Ms Lacey: Mr Kormos, I think we're here this afternoon to talk about student loans, the business plan for the government that we have been working on that speaks to a number of issues that are clearly of interest and concern to the ministry. As you have seen this afternoon, we follow the desires and direction in the best way possible. Some objectives are clearly objectives that we're working on. Others, as you have heard this morning and this afternoon, have obviously not been achieved. But I think this afternoon we're talking specifically about student loans.

Mr Kormos: And you don't want to talk about the $667-million objective, do you?

Ms Lacey: I think what I said was that we're here to talk about one specific subject.
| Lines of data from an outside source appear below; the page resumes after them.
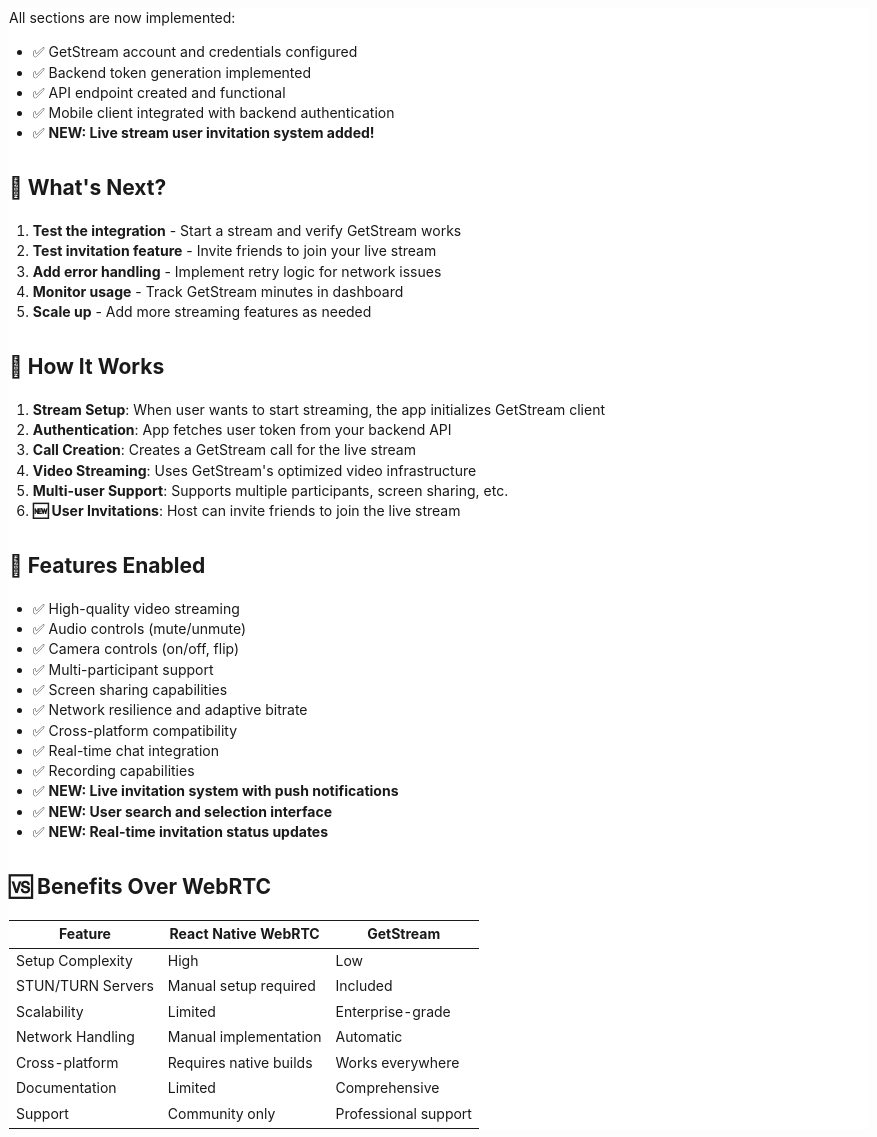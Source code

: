 All sections are now implemented:
- ✅ GetStream account and credentials configured
- ✅ Backend token generation implemented
- ✅ API endpoint created and functional  
- ✅ Mobile client integrated with backend authentication
- ✅ **NEW: Live stream user invitation system added!**

## 🚀 What's Next?

1. **Test the integration** - Start a stream and verify GetStream works
2. **Test invitation feature** - Invite friends to join your live stream
3. **Add error handling** - Implement retry logic for network issues
4. **Monitor usage** - Track GetStream minutes in dashboard
5. **Scale up** - Add more streaming features as needed

## 📱 How It Works

1. **Stream Setup**: When user wants to start streaming, the app initializes GetStream client
2. **Authentication**: App fetches user token from your backend API
3. **Call Creation**: Creates a GetStream call for the live stream
4. **Video Streaming**: Uses GetStream's optimized video infrastructure
5. **Multi-user Support**: Supports multiple participants, screen sharing, etc.
6. **🆕 User Invitations**: Host can invite friends to join the live stream

## 🔧 Features Enabled

- ✅ High-quality video streaming
- ✅ Audio controls (mute/unmute)
- ✅ Camera controls (on/off, flip)
- ✅ Multi-participant support
- ✅ Screen sharing capabilities
- ✅ Network resilience and adaptive bitrate
- ✅ Cross-platform compatibility
- ✅ Real-time chat integration
- ✅ Recording capabilities
- ✅ **NEW: Live invitation system with push notifications**
- ✅ **NEW: User search and selection interface**
- ✅ **NEW: Real-time invitation status updates**

## 🆚 Benefits Over WebRTC

| Feature | React Native WebRTC | GetStream |
|---------|-------------------|-----------|
| Setup Complexity | High | Low |
| STUN/TURN Servers | Manual setup required | Included |
| Scalability | Limited | Enterprise-grade |
| Network Handling | Manual implementation | Automatic |
| Cross-platform | Requires native builds | Works everywhere |
| Documentation | Limited | Comprehensive |
| Support | Community only | Professional support |
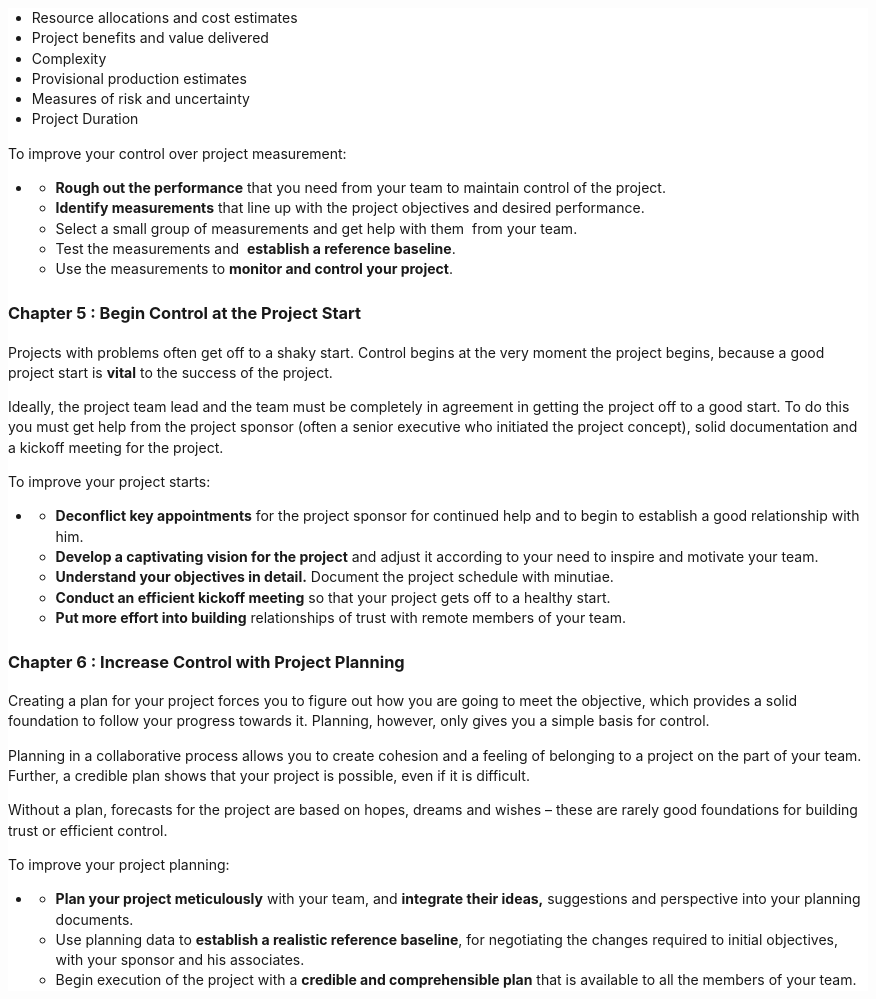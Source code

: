 *   Resource allocations and cost estimates
*   Project benefits and value delivered
*   Complexity
*   Provisional production estimates
*   Measures of risk and uncertainty
*   Project Duration

To improve your control over project measurement:

*   *   **Rough out the performance** that you need from your team to maintain control of the project.
    *   **Identify measurements** that line up with the project objectives and desired performance.
    *   Select a small group of measurements and get help with them  from your team.
    *   Test the measurements and  **establish a reference baseline**.
    *   Use the measurements to **monitor and control your project**.

### **Chapter 5 : Begin Control at the Project Start**

Projects with problems often get off to a shaky start. Control begins at the very moment the project begins, because a good project start is **vital** to the success of the project.

Ideally, the project team lead and the team must be completely in agreement in getting the project off to a good start. To do this you must get help from the project sponsor (often a senior executive who initiated the project concept), solid documentation and a kickoff meeting for the project.

To improve your project starts:

*   *   **Deconflict key appointments** for the project sponsor for continued help and to begin to establish a good relationship with him.
    *   **Develop a captivating vision for the project** and adjust it according to your need to inspire and motivate your team.
    *   **Understand your objectives in detail.** Document the project schedule with minutiae.
    *   **Conduct an efficient kickoff meeting** so that your project gets off to a healthy start.
    *   **Put more effort into building** relationships of trust with remote members of your team.

### **Chapter 6 : Increase Control with Project Planning**

Creating a plan for your project forces you to figure out how you are going to meet the objective, which provides a solid foundation to follow your progress towards it. Planning, however, only gives you a simple basis for control.

Planning in a collaborative process allows you to create cohesion and a feeling of belonging to a project on the part of your team. Further, a credible plan shows that your project is possible, even if it is difficult.

Without a plan, forecasts for the project are based on hopes, dreams and wishes – these are rarely good foundations for building trust or efficient control.

To improve your project planning:

*   *   **Plan your project meticulously** with your team, and **integrate their ideas,** suggestions and perspective into your planning documents.
    *   Use planning data to **establish a realistic reference baseline**, for negotiating the changes required to initial objectives, with your sponsor and his associates.
    *   Begin execution of the project with a **credible and comprehensible plan** that is available to all the members of your team.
I don't think I'm in a better position to talk about that than I am to talk about the evaluation of grade 3, grade 6, grade 9 students, or than I am about the reform of apprenticeship programs or about many other topics. In fact, I don't know but I think there are several hundred objectives in that performance review, so I think this afternoon specifically we will address the questions you will have on this topic, Mr Kormos.

The Vice-Chair: Time is up. Thank you. Saved by the bell. That's all the questions we have over here? Mr Lalonde, you're fine? Mr Kormos, okay? Thank you for appearing before us. We may invite you back to discuss the other part of education at some point, but for now it was on the real stats of the program. Thank you for coming before us.

Ms Lacey: Thank you, Mr Chair.

The Vice-Chair: By the way, there was one question the auditor had related to the collections. Do you want to comment?

Mr Peters: Yes, I just want to very quickly comment that on this specific point that you raised, Mr Kormos, there is a dual response. The first part of the response is actually from the Minister of Education, but there is also a response from the Central Collection Service, and their particular problem hopefully will come before the committee later on in the spring.

Mr Kormos: I appreciate that. I was just flabbergasted that the ministry wouldn't be advised of what was being done on their behalf by CCS.

Mr Peters: Then I may add just a quick comment. To the best of my understanding, and maybe the ministry staff should correct me on that, once the account is turned over, the money that is collected does not flow back to the ministry, so the account stays there and their interest is somewhat diminished.

Mr Kormos: Once again, quite right, but surely the deputy minister would want to know how effective that collection process is.

Mr Peters: And communication definitely has to be there. That's right.

Mr Kormos: We have things like Web sites and Internet and telephones.

The Vice-Chair: Do we have a few minutes to talk about the report in closed session?

The committee continued in closed session at 1430.